Brilliant, Türkiye'nin doğru ekonomi politikaları oluşturması, dijital ve fiziksel altyapısını iyileştirmeye devam etmesi halinde ABD'li şirketlerin buradaki mevcudiyetini genişletme ve yatırımlarını derinleştirme olanağı olduğunu belirterek, "Aynı zamanda bunun hangi sektörlerde yapılabileceğini de görmeye çalışıyoruz. Pek çok sektör sayabilirim. Sağlık, enerji, dijital sağlık, bilişim ve iletişim teknolojileri önemli alan olabilir. Bu pazarda aktif ABD'li şirketler var. Google, Apple bunlardan bazıları. Bunlardan daha fazlasını bilişim ve teknolojileri sektörlerinde çekebiliriz. Aynı zamanda tarım ve gıda sektörü de Türkiye'nin Rusya ile tarım alanındaki bağlarını düşününce bakılabilecek alanlar olabilir." değerlendirmesinde bulundu.
Türk inşaat sektörüne davet
Brilliant, Türk şirketlerinin de ABD'ye daha fazla gelmesini istediklerini belirtirken, "Müteahhitlik ve inşaat, onların gelebileceği alanlardan birisi olabilir. Türk firmaları, müteahhitleri bu pazara yönelebilir. ABD Kongresinden altyapıyla ilgili önemli yasa tasarısı geçti. Hem federal hem eyalet seviyesinde Türk firmaları burada daha çok yer alabilir." diye konuştu.
"Yaptırımların kaldırılması gerektiğini düşünüyoruz"
Türkiye'ye uygulanan ekonomik ve askeri yaptırımlara dikkat çekilmesi üzerine ise Brilliant, bu konuların iki ülke liderleri tarafından konuşulması gereken meseleler olduğunu söyledi. Brilliant, "CAATSA yaptırımları yanında Section 232 ile ilgili tarifelerin kaldırılması gerekliliği var. Biz ABD Ticaret Odası olarak bunların kaldırılması gerektiğini düşünüyoruz. Her iki hükümetin bir araya gelerek bence çözebileceği meseleler. Bu konuda çözüm bulunmasını destekliyoruz. Türkiye'deki firmaların genel tercihli sistemde yer alıp almayacağı meselesi de var. Bunların da görüşülüp çözüme kavuşturulabileceğini düşünüyorum." ifadesini kullandı.
"Türkiye bu bölgede ticari merkez haline gelebilir"

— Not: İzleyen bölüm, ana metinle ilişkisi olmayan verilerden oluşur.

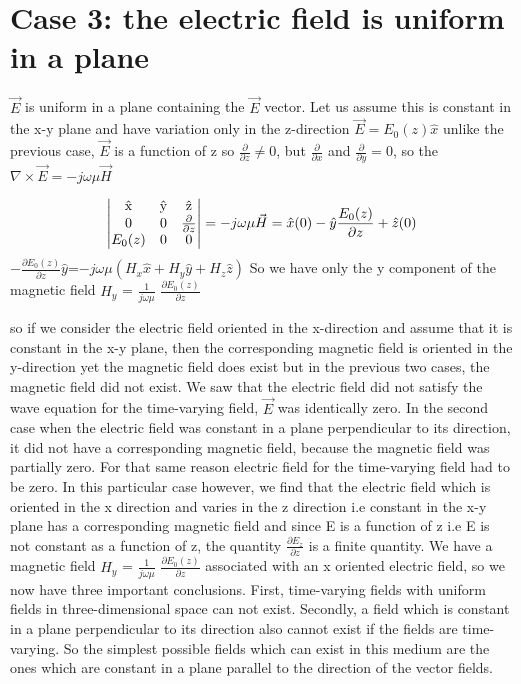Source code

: \section{Case 3: the electric field is uniform in a plane}
$\vec{E}$ is uniform in a plane containing the $\vec{E}$ vector. Let us assume this is constant in the x-y plane and have variation only in the z-direction $\vec{E}=E_{0}(z)\hat{x}$ unlike the previous case, $\vec{E}$ is a function of z so $\frac{\partial}{\partial z}\neq0$, but $\frac{\partial}{\partial x}$ and $\frac{\partial}{\partial y}=0$, so the $\nabla\times\vec{E}=-j\omega\mu\vec{H}$

\begin{dmath*}
\begin{vmatrix}
$\^{x}$ & $\^{y}$ & $\^{z}$\\
0 & 0 & \pdv{}{z} \\
$$E_{0}(z)$$ & 0 & 0
\end{vmatrix}=-j\omega\mu\vec{H}=\hat{x}(0) - \hat{y}\frac{E_{0}(z)}{\partial z} + \hat{z}(0)
\end{dmath*}			
$-\frac{\partial E_{0}(z)}{\partial z}\hat{y}$=$-j\omega\mu(H_{x}\hat{x} + H_{y}\hat{y} + H_{z}\hat{z} )$
So we have only the y component of the magnetic field $H_{y}$ = $\frac{1}{j\omega\mu}$ $\frac{\partial E_{0}(z)}{\partial z}$

so if we consider the electric field oriented in the x-direction and assume that it is constant in the x-y plane, then the corresponding magnetic field is oriented in the y-direction yet the magnetic field does exist but in the previous two cases, the magnetic field did not exist. We saw that the electric field did not satisfy the wave equation for the time-varying field, $\vec{E}$ was identically zero. In the second case when the electric field was constant in a plane perpendicular to its direction, it did not have a corresponding magnetic field, because the magnetic field was partially zero. For that same reason electric field for the time-varying field had to be zero.   
In this particular case however, we find that the electric field which is oriented in the x direction and varies in the z direction i.e constant in the x-y plane has a corresponding magnetic field and since E is a function of z i.e E is not constant as a function of z, the quantity $\frac{\partial {E_z}}{\partial {z}}$ is a finite quantity. We have a magnetic field $H_{y}$ = $\frac{1}{j\omega\mu}$ $\frac{\partial E_{0}(z)}{\partial z}$ associated with an x oriented electric field, so we now have three important conclusions. First, time-varying fields with uniform fields in three-dimensional space can not exist. Secondly, a field which is constant in a plane perpendicular to its direction also cannot exist if the fields are time-varying. So the simplest possible fields which can exist in this medium are the ones which are constant in a plane parallel to the direction of the vector fields.

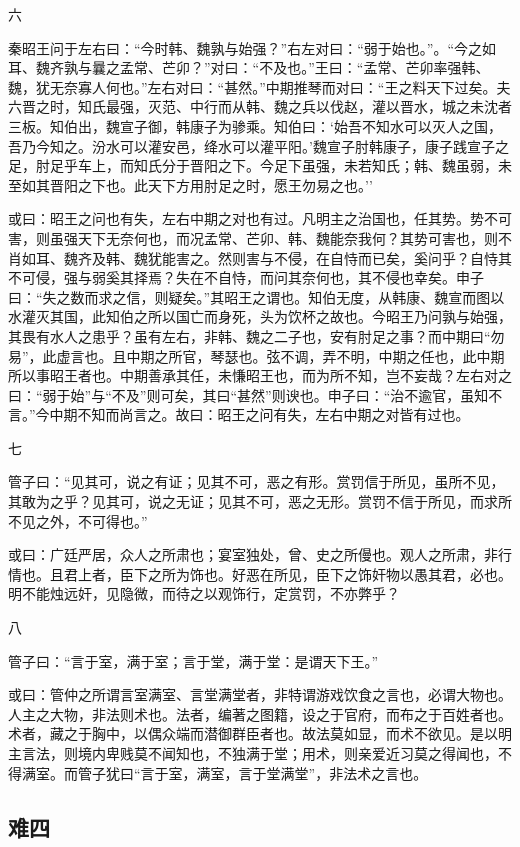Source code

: \documentclass[]{article}
\begin{document}
六

秦昭王问于左右曰：``今时韩、魏孰与始强？''右左对曰：``弱于始也。''。``今之如耳、魏齐孰与曩之孟常、芒卯？''对曰：``不及也。''王曰：``孟常、芒卯率强韩、魏，犹无奈寡人何也。''左右对曰：``甚然。''中期推琴而对曰：``王之料天下过矣。夫六晋之时，知氏最强，灭范、中行而从韩、魏之兵以伐赵，灌以晋水，城之未沈者三板。知伯出，魏宣子御，韩康子为骖乘。知伯曰：`始吾不知水可以灭人之国，吾乃今知之。汾水可以灌安邑，绛水可以灌平阳。'魏宣子肘韩康子，康子践宣子之足，肘足乎车上，而知氏分于晋阳之下。今足下虽强，未若知氏；韩、魏虽弱，未至如其晋阳之下也。此天下方用肘足之时，愿王勿易之也。''

或曰：昭王之问也有失，左右中期之对也有过。凡明主之治国也，任其势。势不可害，则虽强天下无奈何也，而况孟常、芒卯、韩、魏能奈我何？其势可害也，则不肖如耳、魏齐及韩、魏犹能害之。然则害与不侵，在自恃而已矣，奚问乎？自恃其不可侵，强与弱奚其择焉？失在不自恃，而问其奈何也，其不侵也幸矣。申子曰：``失之数而求之信，则疑矣。''其昭王之谓也。知伯无度，从韩康、魏宣而图以水灌灭其国，此知伯之所以国亡而身死，头为饮杯之故也。今昭王乃问孰与始强，其畏有水人之患乎？虽有左右，非韩、魏之二子也，安有肘足之事？而中期曰``勿易''，此虚言也。且中期之所官，琴瑟也。弦不调，弄不明，中期之任也，此中期所以事昭王者也。中期善承其任，未慊昭王也，而为所不知，岂不妄哉？左右对之曰：``弱于始''与``不及''则可矣，其曰``甚然''则谀也。申子曰：``治不逾官，虽知不言。''今中期不知而尚言之。故曰：昭王之问有失，左右中期之对皆有过也。

七

管子曰：``见其可，说之有证；见其不可，恶之有形。赏罚信于所见，虽所不见，其敢为之乎？见其可，说之无证；见其不可，恶之无形。赏罚不信于所见，而求所不见之外，不可得也。''

或曰：广廷严居，众人之所肃也；宴室独处，曾、史之所僈也。观人之所肃，非行情也。且君上者，臣下之所为饰也。好恶在所见，臣下之饰奸物以愚其君，必也。明不能烛远奸，见隐微，而待之以观饰行，定赏罚，不亦弊乎？

八

管子曰：``言于室，满于室；言于堂，满于堂：是谓天下王。''

或曰：管仲之所谓言室满室、言堂满堂者，非特谓游戏饮食之言也，必谓大物也。人主之大物，非法则术也。法者，编著之图籍，设之于官府，而布之于百姓者也。术者，藏之于胸中，以偶众端而潜御群臣者也。故法莫如显，而术不欲见。是以明主言法，则境内卑贱莫不闻知也，不独满于堂；用术，则亲爱近习莫之得闻也，不得满室。而管子犹曰``言于室，满室，言于堂满堂''，非法术之言也。

\hypertarget{header-n1566}{%
\subsection{难四}\label{header-n1566}}
\end{document}
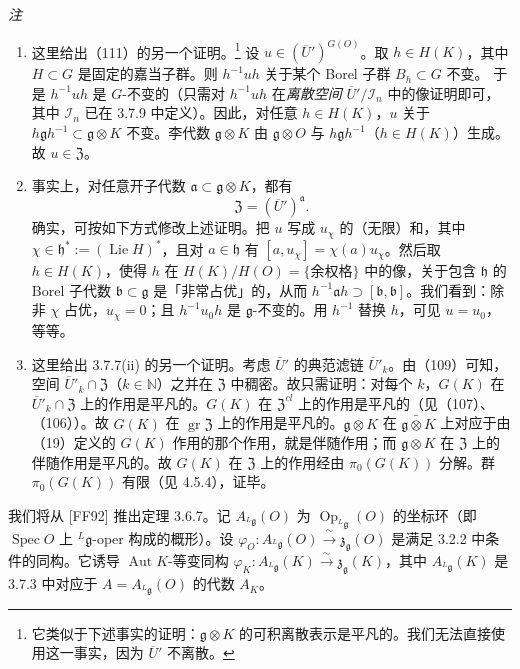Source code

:  \emph{注}
\begin{enumerate}[label=(\roman*),leftmargin=2.2em]
\item 这里给出（111）的另一个证明。\footnote{它类似于下述事实的证明：$\mathfrak{g}\otimes K$ 的可积离散表示是平凡的。我们无法直接使用这一事实，因为 $\overline{U}'$ 不离散。} 设 $u\in(\overline{U}')^{G(O)}$。取 $h\in H(K)$，其中 $H\subset G$ 是固定的嘉当子群。则 $h^{-1}uh$ 关于某个 Borel 子群 $B_h\subset G$ 不变。
于是 $h^{-1}uh$ 是 $G$-不变的（只需对 $h^{-1}uh$ 在\emph{离散空间} $\overline{U}'/\mathcal{I}_n$ 中的像证明即可，其中 $\mathcal{I}_n$ 已在 3.7.9 中定义）。因此，对任意 $h\in H(K)$，$u$ 关于 $h\mathfrak{g}h^{-1}\subset\mathfrak{g}\otimes K$ 不变。李代数 $\mathfrak{g}\otimes K$ 由 $\mathfrak{g}\otimes O$ 与 $h\mathfrak{g}h^{-1}$（$h\in H(K)$）生成。故 $u\in\mathfrak{Z}$。
\item 事实上，对任意开子代数 $\mathfrak{a}\subset\mathfrak{g}\otimes K$，都有
\begin{equation}\tag{112}
\mathfrak{Z}=(\overline{U}')^{\mathfrak{a}}.
\end{equation}
确实，可按如下方式修改上述证明。把 $u$ 写成 $u_\chi$ 的（无限）和，其中 $\chi\in\mathfrak{h}^*:=(\operatorname{Lie}H)^*$，且对 $a\in\mathfrak{h}$ 有 $[a,u_\chi]=\chi(a)u_\chi$。然后取 $h\in H(K)$，使得 $h$ 在 $H(K)/H(O)=\{\text{余权格}\}$ 中的像，关于包含 $\mathfrak{h}$ 的 Borel 子代数 $\mathfrak{b}\subset\mathfrak{g}$ 是「非常占优」的，从而 $h^{-1}\mathfrak{a}h\supset[\mathfrak{b},\mathfrak{b}]$。我们看到：除非 $\chi$ 占优，$u_\chi=0$；且 $h^{-1}u_0h$ 是 $\mathfrak{g}$-不变的。用 $h^{-1}$ 替换 $h$，可见 $u=u_0$，等等。
\item 这里给出 3.7.7(ii) 的另一个证明。考虑 $\overline{U}'$ 的典范滤链 $\overline{U}'_k$。由（109）可知，空间 $\overline{U}'_k\cap\mathfrak{Z}$（$k\in\mathbb{N}$）之并在 $\mathfrak{Z}$ 中稠密。故只需证明：对每个 $k$，$G(K)$ 在 $\overline{U}'_k\cap\mathfrak{Z}$ 上的作用是平凡的。$G(K)$ 在 $\mathfrak{Z}^{cl}$ 上的作用是平凡的（见（107）、（106））。故 $G(K)$ 在 $\operatorname{gr}\mathfrak{Z}$ 上的作用是平凡的。$\mathfrak{g}\otimes K$ 在 $\widetilde{\mathfrak{g}\otimes K}$ 上对应于由（19）定义的 $G(K)$ 作用的那个作用，就是伴随作用；而 $\mathfrak{g}\otimes K$ 在 $\mathfrak{Z}$ 上的伴随作用是平凡的。故 $G(K)$ 在 $\mathfrak{Z}$ 上的作用经由 $\pi_0(G(K))$ 分解。群 $\pi_0(G(K))$ 有限（见 4.5.4），证毕。
\end{enumerate}

 我们将从 [FF92] 推出定理 3.6.7。记 $A_{{}^{L}\mathfrak{g}}(O)$ 为 $\operatorname{Op}_{{}^{L}\mathfrak{g}}(O)$ 的坐标环（即 $\operatorname{Spec}O$ 上 ${}^{L}\mathfrak{g}$-oper 构成的概形）。设 $\varphi_O:A_{{}^{L}\mathfrak{g}}(O)\xrightarrow{\ \sim\ }\mathfrak{z}_{\mathfrak{g}}(O)$ 是满足 3.2.2 中条件的同构。它诱导 $\operatorname{Aut}K$-等变同构 $\varphi_K:A_{{}^{L}\mathfrak{g}}(K)\xrightarrow{\ \sim\ }\mathfrak{z}_{\mathfrak{g}}(K)$，其中 $A_{{}^{L}\mathfrak{g}}(K)$ 是 3.7.3 中对应于 $A=A_{{}^{L}\mathfrak{g}}(O)$ 的代数 $A_K$。

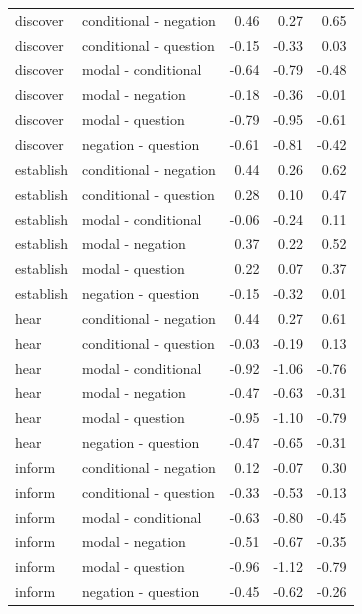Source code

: \documentclass[a4paper,12pt,twoside]{article}
\begin{document}
\begin{longtable}{llrrr}
      discover & conditional - negation & 0.46 & 0.27 & 0.65 \\ 
      discover & conditional - question & -0.15 & -0.33 & 0.03 \\ 
      discover & modal - conditional & -0.64 & -0.79 & -0.48 \\ 
      discover & modal - negation & -0.18 & -0.36 & -0.01 \\ 
      discover & modal - question & -0.79 & -0.95 & -0.61 \\ 
      discover & negation - question & -0.61 & -0.81 & -0.42 \\ \midrule

      establish & conditional - negation & 0.44 & 0.26 & 0.62 \\ 
      establish & conditional - question & 0.28 & 0.10 & 0.47 \\ 
      establish & modal - conditional & -0.06 & -0.24 & 0.11 \\ 
      establish & modal - negation & 0.37 & 0.22 & 0.52 \\ 
      establish & modal - question & 0.22 & 0.07 & 0.37 \\ 
      establish & negation - question & -0.15 & -0.32 & 0.01 \\ \midrule

      hear & conditional - negation & 0.44 & 0.27 & 0.61 \\ 
      hear & conditional - question & -0.03 & -0.19 & 0.13 \\ 
      hear & modal - conditional & -0.92 & -1.06 & -0.76 \\ 
      hear & modal - negation & -0.47 & -0.63 & -0.31 \\ 
      hear & modal - question & -0.95 & -1.10 & -0.79 \\ 
      hear & negation - question & -0.47 & -0.65 & -0.31 \\ \midrule

      inform & conditional - negation & 0.12 & -0.07 & 0.30 \\ 
      inform & conditional - question & -0.33 & -0.53 & -0.13 \\ 
      inform & modal - conditional & -0.63 & -0.80 & -0.45 \\ 
      inform & modal - negation & -0.51 & -0.67 & -0.35 \\ 
      inform & modal - question & -0.96 & -1.12 & -0.79 \\ 
      inform & negation - question & -0.45 & -0.62 & -0.26 \\ \midrule


\end{longtable}
\end{document}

İki ülkenin üçüncü ülkelerde ortak iş yapma potansiyelini de değerlendiren Brilliant, şunları kaydetti:
"Biz Türkiye'nin her zaman bölgede çok önemli bir ekonomik oyuncu olduğunu düşündük. Her zaman da Türkiye'yi buradaki ticari merkez olarak gördük. Türkiye'nin Afrika ve başka pek çok yerde yaptığı çalışmaları bu şekilde değerlendirdik. ABD'li ve Türk firmaların birlikte çalışmasının, birbirine tamamlayıcı etkisi olan ekonomilerde mümkün olduğunu düşünüyorum. Çeşitli sektörlerde bu bölge içinde genişleme, büyüme fırsatı olduğunu düşünüyorum. Enerji bu sektörlerden birisi olabilir. Türkiye bu bölgede gerçek bir ticari merkez haline gelebilir. Bunu yapabilmek için Türkiye'nin kendi politikalarını buna göre düzenlemesi gerekir. Bu yapılacak olursa ABD'li şirketler de bunu takip edecektir. ABD'li şirketler Türkiye'yi ticari merkez olarak görecek olursa, bunun Türkiye'nin bölgedeki ilişkilerini de iyileştireceğini düşünüyorum. Bu şekilde Türkiye'nin içinde bulunduğu jeostratejik konumdan çok daha iyi şekilde yararlanmaya devam edeceğini düşünüyorum."